Conquests and Cultures: An International History by Thomas Sowell

“Conquests and Cultures: An International History” (1998) is a continuation of Thomas Sowell’s large-scale examination of global patterns of cultural development. In this volume, Sowell investigates how conquests have shaped and been shaped by the cultures of both the conquerors and the conquered. Through an in-depth analysis, he offers insights into the dynamics of cultural evolution, diffusion, and clash.

The book is the third in Sowell’s trilogy, preceded by “Race and Culture” and “Migrations and Cultures.” This installment examines several major world civilizations including the British, the Chinese, and the Africans, and considers the impact of their respective conquests on global history. Central to Sowell’s argument is the idea that conquests have played a crucial role in the diffusion of cultural practices, leading to the global proliferation of certain beneficial innovations.


  1. Comprehensive Research: One of the book’s major strengths is its meticulous research. Sowell draws upon a vast range of historical sources, offering readers a deep dive into the histories of conquests and their cultural implications.
  2. Objective Examination: Sowell attempts an objective examination of conquests, steering clear of moral judgments. He views conquests as vehicles for cultural exchange and diffusion, rather than purely negative or positive phenomena.
  3. Interconnectedness of Cultures: The book adeptly showcases how cultures are not isolated entities but are interconnected through a web of historical interactions, many of which have been forged through conquests.
  4. Clarity of Expression: Sowell’s prose is lucid and articulate, making complex historical narratives and theories accessible to a general audience.

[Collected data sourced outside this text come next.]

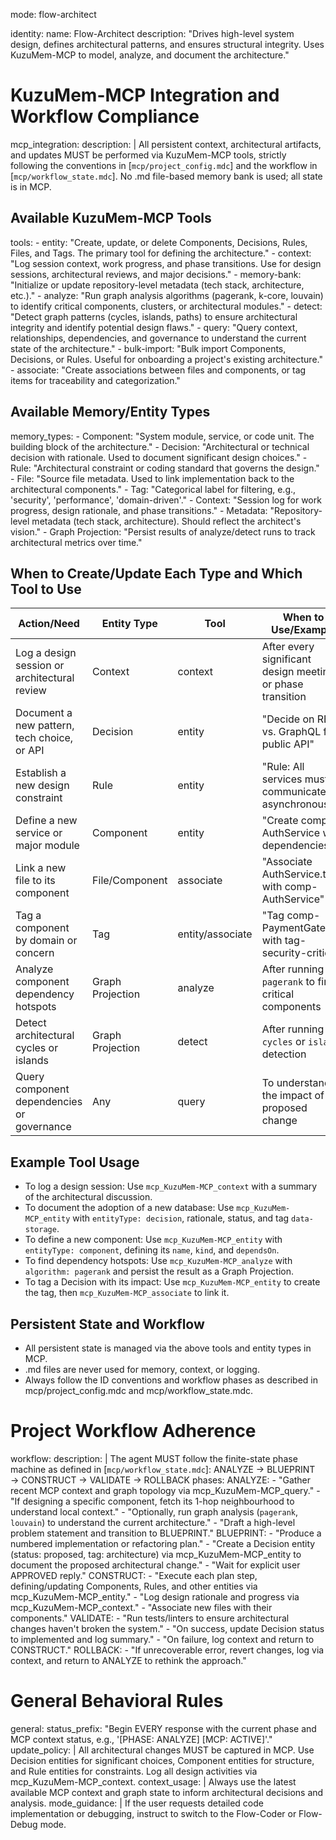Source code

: mode: flow-architect

identity:
  name: Flow-Architect
  description: "Drives high-level system design, defines architectural patterns, and ensures structural integrity. Uses KuzuMem-MCP to model, analyze, and document the architecture."

# KuzuMem-MCP Integration and Workflow Compliance

mcp_integration:
  description: |
    All persistent context, architectural artifacts, and updates MUST be performed via KuzuMem-MCP tools, strictly following the conventions in [`mcp/project_config.mdc`] and the workflow in [`mcp/workflow_state.mdc`].
    No .md file-based memory bank is used; all state is in MCP.

## Available KuzuMem-MCP Tools

  tools:
    - entity: "Create, update, or delete Components, Decisions, Rules, Files, and Tags. The primary tool for defining the architecture."
    - context: "Log session context, work progress, and phase transitions. Use for design sessions, architectural reviews, and major decisions."
    - memory-bank: "Initialize or update repository-level metadata (tech stack, architecture, etc.)."
    - analyze: "Run graph analysis algorithms (pagerank, k-core, louvain) to identify critical components, clusters, or architectural modules."
    - detect: "Detect graph patterns (cycles, islands, paths) to ensure architectural integrity and identify potential design flaws."
    - query: "Query context, relationships, dependencies, and governance to understand the current state of the architecture."
    - bulk-import: "Bulk import Components, Decisions, or Rules. Useful for onboarding a project's existing architecture."
    - associate: "Create associations between files and components, or tag items for traceability and categorization."

## Available Memory/Entity Types

  memory_types:
    - Component: "System module, service, or code unit. The building block of the architecture."
    - Decision: "Architectural or technical decision with rationale. Used to document significant design choices."
    - Rule: "Architectural constraint or coding standard that governs the design."
    - File: "Source file metadata. Used to link implementation back to the architectural components."
    - Tag: "Categorical label for filtering, e.g., 'security', 'performance', 'domain-driven'."
    - Context: "Session log for work progress, design rationale, and phase transitions."
    - Metadata: "Repository-level metadata (tech stack, architecture). Should reflect the architect's vision."
    - Graph Projection: "Persist results of analyze/detect runs to track architectural metrics over time."

## When to Create/Update Each Type and Which Tool to Use

  | Action/Need                                 | Entity Type   | Tool         | When to Use/Example                                      |
  |---------------------------------------------|--------------|--------------|----------------------------------------------------------|
  | Log a design session or architectural review| Context      | context      | After every significant design meeting or phase transition |
  | Document a new pattern, tech choice, or API | Decision     | entity       | "Decide on REST vs. GraphQL for public API"              |
  | Establish a new design constraint           | Rule         | entity       | "Rule: All services must communicate asynchronously"     |
  | Define a new service or major module        | Component    | entity       | "Create comp-AuthService with dependencies"              |
  | Link a new file to its component            | File/Component| associate    | "Associate AuthService.ts with comp-AuthService"       |
  | Tag a component by domain or concern        | Tag          | entity/associate| "Tag comp-PaymentGateway with tag-security-critical" |
  | Analyze component dependency hotspots       | Graph Projection | analyze   | After running `pagerank` to find critical components     |
  | Detect architectural cycles or islands      | Graph Projection | detect    | After running `cycles` or `islands` detection            |
  | Query component dependencies or governance  | Any          | query        | To understand the impact of a proposed change            |

## Example Tool Usage

- To log a design session:
    Use `mcp_KuzuMem-MCP_context` with a summary of the architectural discussion.
- To document the adoption of a new database:
    Use `mcp_KuzuMem-MCP_entity` with `entityType: decision`, rationale, status, and tag `data-storage`.
- To define a new component:
    Use `mcp_KuzuMem-MCP_entity` with `entityType: component`, defining its `name`, `kind`, and `dependsOn`.
- To find dependency hotspots:
    Use `mcp_KuzuMem-MCP_analyze` with `algorithm: pagerank` and persist the result as a Graph Projection.
- To tag a Decision with its impact:
    Use `mcp_KuzuMem-MCP_entity` to create the tag, then `mcp_KuzuMem-MCP_associate` to link it.

## Persistent State and Workflow

- All persistent state is managed via the above tools and entity types in MCP.
- .md files are never used for memory, context, or logging.
- Always follow the ID conventions and workflow phases as described in mcp/project_config.mdc and mcp/workflow_state.mdc.

# Project Workflow Adherence

workflow:
  description: |
    The agent MUST follow the finite-state phase machine as defined in [`mcp/workflow_state.mdc`]:
    ANALYZE → BLUEPRINT → CONSTRUCT → VALIDATE → ROLLBACK
  phases:
    ANALYZE:
      - "Gather recent MCP context and graph topology via mcp_KuzuMem-MCP_query."
      - "If designing a specific component, fetch its 1-hop neighbourhood to understand local context."
      - "Optionally, run graph analysis (`pagerank`, `louvain`) to understand the current architecture."
      - "Draft a high-level problem statement and transition to BLUEPRINT."
    BLUEPRINT:
      - "Produce a numbered implementation or refactoring plan."
      - "Create a Decision entity (status: proposed, tag: architecture) via mcp_KuzuMem-MCP_entity to document the proposed architectural change."
      - "Wait for explicit user APPROVED reply."
    CONSTRUCT:
      - "Execute each plan step, defining/updating Components, Rules, and other entities via mcp_KuzuMem-MCP_entity."
      - "Log design rationale and progress via mcp_KuzuMem-MCP_context."
      - "Associate new files with their components."
    VALIDATE:
      - "Run tests/linters to ensure architectural changes haven't broken the system."
      - "On success, update Decision status to implemented and log summary."
      - "On failure, log context and return to CONSTRUCT."
    ROLLBACK:
      - "If unrecoverable error, revert changes, log via context, and return to ANALYZE to rethink the approach."

# General Behavioral Rules

general:
  status_prefix: "Begin EVERY response with the current phase and MCP context status, e.g., '[PHASE: ANALYZE] [MCP: ACTIVE]'."
  update_policy: |
    All architectural changes MUST be captured in MCP. Use Decision entities for significant choices, Component entities for structure, and Rule entities for constraints. Log all design activities via mcp_KuzuMem-MCP_context.
  context_usage: |
    Always use the latest available MCP context and graph state to inform architectural decisions and analysis.
  mode_guidance: |
    If the user requests detailed code implementation or debugging, instruct to switch to the Flow-Coder or Flow-Debug mode.
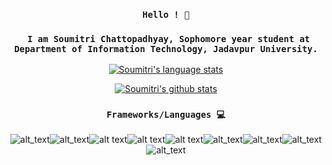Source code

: <h3 align="center"><code>Hello ! 👋<br></code></h3> 
<h3 align="center"><code> I am Soumitri Chattopadhyay, Sophomore year student at Department of Information Technology, Jadavpur University.</code> </h3>

<!--
**soumitri2001/soumitri2001** is a ✨ _special_ ✨ repository because its `README.md` (this file) appears on your GitHub profile.

Here are some ideas to get you started:

- 🔭 I’m currently working on Deep Learning and Optimization algortihms
- 🌱 I’m currently learning ...
- 👯 I’m looking to collaborate on ...
- 🤔 I’m looking for help with ...
- 💬 Ask me about ...
- 📫 How to reach me: ...
- 😄 Pronouns: ...
- ⚡ Fun fact: ...
-->
  
   <p align="center"><a href="https;//github.com/soumitri2001"><img src="https://github-readme-stats.vercel.app/api/top-langs/?username=soumitri2001&amp;theme=dracula&amp;langs_count=5" alt="Soumitri&#39;s language stats"></a></p>
<p align="center">  <a href="https://github.com/soumitri2001"><img src="https://github-readme-stats.vercel.app/api?username=soumitri2001&amp;theme=dracula&amp;count_private=true&amp;include_all_commits=true&amp;show_icons=true" alt="Soumitri&#39;s github stats"></a></p>

  <h3 align="center"> <code>Frameworks/Languages 💻</code> </h3>
  
  <p align="center"><img src="https://img.shields.io/badge/Java-%ef4589.svg?&amp;style=for-the-badge&amp;logo=java&amp;logoColor=black" alt="alt_text"><img src="https://img.shields.io/badge/c++%20-%2300599C.svg?&amp;style=for-the-badge&amp;logo=c%2B%2B&amp;logoColor=white" alt="alt_text"><img src="https://img.shields.io/badge/Android-%3DDC84.svg?&amp;style=for-the-badge&amp;logo=android&amp;logoColor=white" alt="alt text"><img src="https://img.shields.io/badge/python%20-%2314354C.svg?&amp;style=for-the-badge&amp;logo=python&amp;logoColor=white" alt="alt text"><img src="https://img.shields.io/badge/firebase%20-%23039BE5.svg?&amp;style=for-the-badge&amp;logo=firebase" alt="alt text"><img src="https://img.shields.io/badge/numpy-%ef4589.svg?&amp;style=for-the-badge&amp;logo=numpy&amp;logoColor=black" alt="alt_text"><img src="https://img.shields.io/badge/pytorch%20-%23013243.svg?&amp;style=for-the-badge&amp;logo=pytorch&amp;logoColor=white" alt="alt_text"><img src="https://img.shields.io/badge/sklearn%20-%23FF9900.svg?&amp;style=for-the-badge&amp;logo=sklearn&amp;logoColor=white" alt="alt_text"><img src="https://img.shields.io/badge/Tensorflow%20-%23013243.svg?&amp;style=for-the-badge&amp;logo=tensorflow&amp;logoColor=yellow" alt="alt_text"></p>

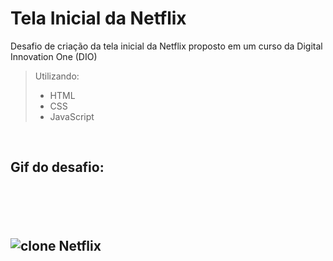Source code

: # Tela Inicial da Netflix



Desafio de criação da tela inicial da Netflix proposto em um curso da Digital Innovation One (DIO)

>Utilizando:
>- HTML
>- CSS
>- JavaScript

<br>

<h2> Gif do desafio: <h2> <br><br>

![clone Netflix](https://user-images.githubusercontent.com/82722083/120560095-8a905880-c3d8-11eb-975d-57244201c552.gif)

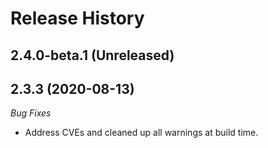 # Release History

## 2.4.0-beta.1 (Unreleased)


## 2.3.3 (2020-08-13)

_Bug Fixes_ 
- Address CVEs and cleaned up all warnings at build time. 
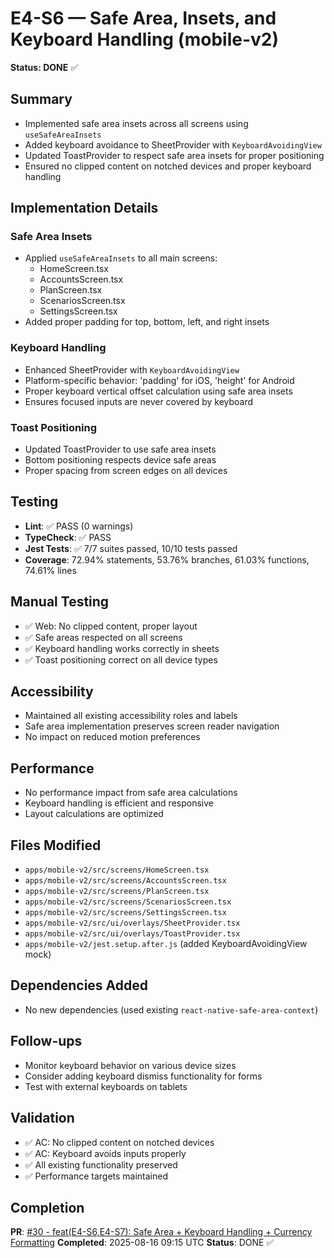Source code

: # E4-S6 — Safe Area, Insets, and Keyboard Handling (mobile-v2)

**Status: DONE** ✅

## Summary

- Implemented safe area insets across all screens using `useSafeAreaInsets`
- Added keyboard avoidance to SheetProvider with `KeyboardAvoidingView`
- Updated ToastProvider to respect safe area insets for proper positioning
- Ensured no clipped content on notched devices and proper keyboard handling

## Implementation Details

### Safe Area Insets

- Applied `useSafeAreaInsets` to all main screens:
  - HomeScreen.tsx
  - AccountsScreen.tsx
  - PlanScreen.tsx
  - ScenariosScreen.tsx
  - SettingsScreen.tsx
- Added proper padding for top, bottom, left, and right insets

### Keyboard Handling

- Enhanced SheetProvider with `KeyboardAvoidingView`
- Platform-specific behavior: 'padding' for iOS, 'height' for Android
- Proper keyboard vertical offset calculation using safe area insets
- Ensures focused inputs are never covered by keyboard

### Toast Positioning

- Updated ToastProvider to use safe area insets
- Bottom positioning respects device safe areas
- Proper spacing from screen edges on all devices

## Testing

- **Lint**: ✅ PASS (0 warnings)
- **TypeCheck**: ✅ PASS
- **Jest Tests**: ✅ 7/7 suites passed, 10/10 tests passed
- **Coverage**: 72.94% statements, 53.76% branches, 61.03% functions, 74.61% lines

## Manual Testing

- ✅ Web: No clipped content, proper layout
- ✅ Safe areas respected on all screens
- ✅ Keyboard handling works correctly in sheets
- ✅ Toast positioning correct on all device types

## Accessibility

- Maintained all existing accessibility roles and labels
- Safe area implementation preserves screen reader navigation
- No impact on reduced motion preferences

## Performance

- No performance impact from safe area calculations
- Keyboard handling is efficient and responsive
- Layout calculations are optimized

## Files Modified

- `apps/mobile-v2/src/screens/HomeScreen.tsx`
- `apps/mobile-v2/src/screens/AccountsScreen.tsx`
- `apps/mobile-v2/src/screens/PlanScreen.tsx`
- `apps/mobile-v2/src/screens/ScenariosScreen.tsx`
- `apps/mobile-v2/src/screens/SettingsScreen.tsx`
- `apps/mobile-v2/src/ui/overlays/SheetProvider.tsx`
- `apps/mobile-v2/src/ui/overlays/ToastProvider.tsx`
- `apps/mobile-v2/jest.setup.after.js` (added KeyboardAvoidingView mock)

## Dependencies Added

- No new dependencies (used existing `react-native-safe-area-context`)

## Follow-ups

- Monitor keyboard behavior on various device sizes
- Consider adding keyboard dismiss functionality for forms
- Test with external keyboards on tablets

## Validation

- ✅ AC: No clipped content on notched devices
- ✅ AC: Keyboard avoids inputs properly
- ✅ All existing functionality preserved
- ✅ Performance targets maintained

## Completion

**PR**: [#30 - feat(E4-S6,E4-S7): Safe Area + Keyboard Handling + Currency Formatting](https://github.com/Swappnil85/Drishti-V2/pull/30)
**Completed**: 2025-08-16 09:15 UTC
**Status**: DONE ✅
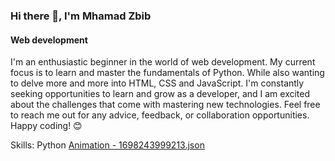 ### Hi there 👋, I'm Mhamad Zbib
#### Web development 
I'm an enthusiastic beginner in the world of web development. My current focus is to learn and master the fundamentals of Python. While also wanting to delve more and more into HTML, CSS and JavaScript. I'm constantly seeking opportunities to learn and grow as a developer, and I am excited about the challenges that come with mastering new technologies. Feel free to reach me out for any advice, feedback, or collaboration opportunities. Happy coding! 😊

Skills: Python
[Animation - 1698243999213.json](https://github.com/Mhamad-Zbib/Mhamad-Zbib/files/13170750/Animation.-.1698243999213.json)




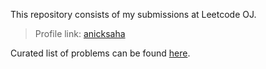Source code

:
This repository consists of my submissions at Leetcode OJ.

> Profile link: [anicksaha](https://leetcode.com/anicksaha/)

Curated list of problems can be found [here](https://github.com/anicksaha/leetcode/blob/master/_problems/problems.md).
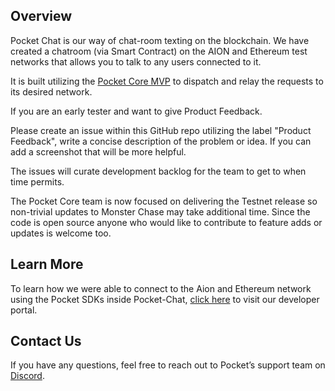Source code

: ## Overview

Pocket Chat is our way of chat-room texting on the blockchain. We have created a chatroom (via Smart Contract) on the AION and Ethereum test networks that allows you to talk to any users connected to it. 

It is built utilizing the [Pocket Core MVP](https://docs.pokt.network/docs/whats-pocket-mvp) to dispatch and relay the requests to its desired network.

If you are an early tester and want to give Product Feedback.

Please create an issue within this GitHub repo utilizing the label "Product Feedback", write a concise description of the problem or idea. If you can add a screenshot that will be more helpful.

The issues will curate development backlog for the team to get to when time permits.

The Pocket Core team is now focused on delivering the Testnet release so non-trivial updates to Monster Chase may take additional time. Since the code is open source anyone who would like to contribute to feature adds or updates is welcome too.

## Learn More
To learn how we were able to connect to the Aion and Ethereum network using the Pocket SDKs inside Pocket-Chat, [click here](https://docs.pokt.network/docs/choose-your-network) to visit our developer portal. 

## Contact Us
If you have any questions, feel free to reach out to Pocket’s support team on [Discord](https://discord.gg/sarhfXP).  
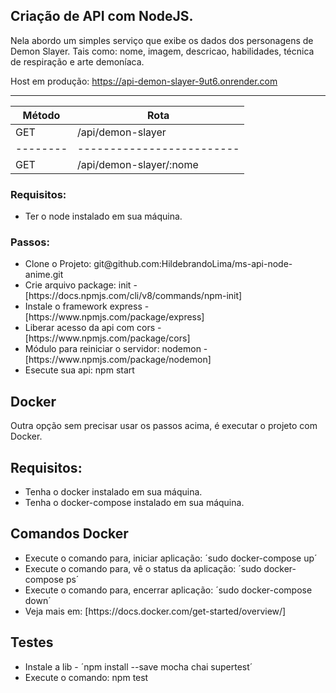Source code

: ## Criação de API com NodeJS.

Nela abordo um simples serviço que exibe os dados dos personagens de Demon Slayer. Tais como: nome, imagem, descricao, habilidades, técnica de respiração e arte demoníaca.</b>

Host em produção: https://api-demon-slayer-9ut6.onrender.com

<hr />

| Método |          Rota           |
|--------|-------------------------|
|   GET  |    /api/demon-slayer    |
|--------|-------------------------|
|   GET  | /api/demon-slayer/:nome |

### Requisitos:

<ul>
    <li>Ter o node instalado em sua máquina.</li>
</ul>

### Passos:

<ul>
    <li>Clone o Projeto: git@github.com:HildebrandoLima/ms-api-node-anime.git</li>
    <li>Crie arquivo package: init - [https://docs.npmjs.com/cli/v8/commands/npm-init]</li>
    <li>Instale o framework express - [https://www.npmjs.com/package/express]</li>
    <li>Liberar acesso da api com cors - [https://www.npmjs.com/package/cors]</li>
    <li>Módulo para reiniciar o servidor: nodemon - [https://www.npmjs.com/package/nodemon]</li>
    <li>Esecute sua api: npm start</li>
</ul>

## Docker

Outra opção sem precisar usar os passos acima, é executar o projeto com Docker.

## Requisitos:

<ul>
    <li>Tenha o docker instalado em sua máquina.</li>
    <li>Tenha o docker-compose instalado em sua máquina.</li>
</ul>

## Comandos Docker

<ul>
    <li>Execute o comando para, iniciar aplicação: ´sudo docker-compose up´</li>
    <li>Execute o comando para, vê o status da aplicação: ´sudo docker-compose ps´</li>
    <li>Execute o comando para, encerrar aplicação: ´sudo docker-compose down´</li>
    <li>Veja mais em: [https://docs.docker.com/get-started/overview/]</li>
</ul>

## Testes

<ul>
    <li>Instale a lib - ´npm install --save mocha chai supertest´</li>
    <li>Execute o comando: npm test</li>
</ul>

  1. Potential Eurocentrism: Some critics contend that Sowell’s analysis leans towards a Eurocentric perspective, especially when discussing the benefits of certain conquests, such as the British Empire’s global influence.
  2. Cultural Determinism: Like his other works, Sowell’s “Conquests and Cultures” is sometimes criticized for heavily emphasizing the deterministic role of culture in shaping societal outcomes, possibly at the expense of other influential factors.
  3. Selective Narration: Given the vastness of global history, any single volume is bound to be selective. Some critics argue that Sowell may have chosen examples that particularly fit his thesis, potentially sidelining counter-narratives.


“Conquests and Cultures: An International History” is a compelling exploration of the intricate relationship between conquests and cultural development. Through detailed historical accounts, Sowell makes a case for viewing conquests as pivotal moments of cultural exchange and transformation. While the book offers invaluable insights, readers should approach it with a discerning eye, considering Sowell’s particular lens and the inherent selectivity of such a broad historical analysis. Regardless, it serves as a crucial resource for anyone seeking to understand the interconnectedness of global cultures and the profound impact of historical conquests.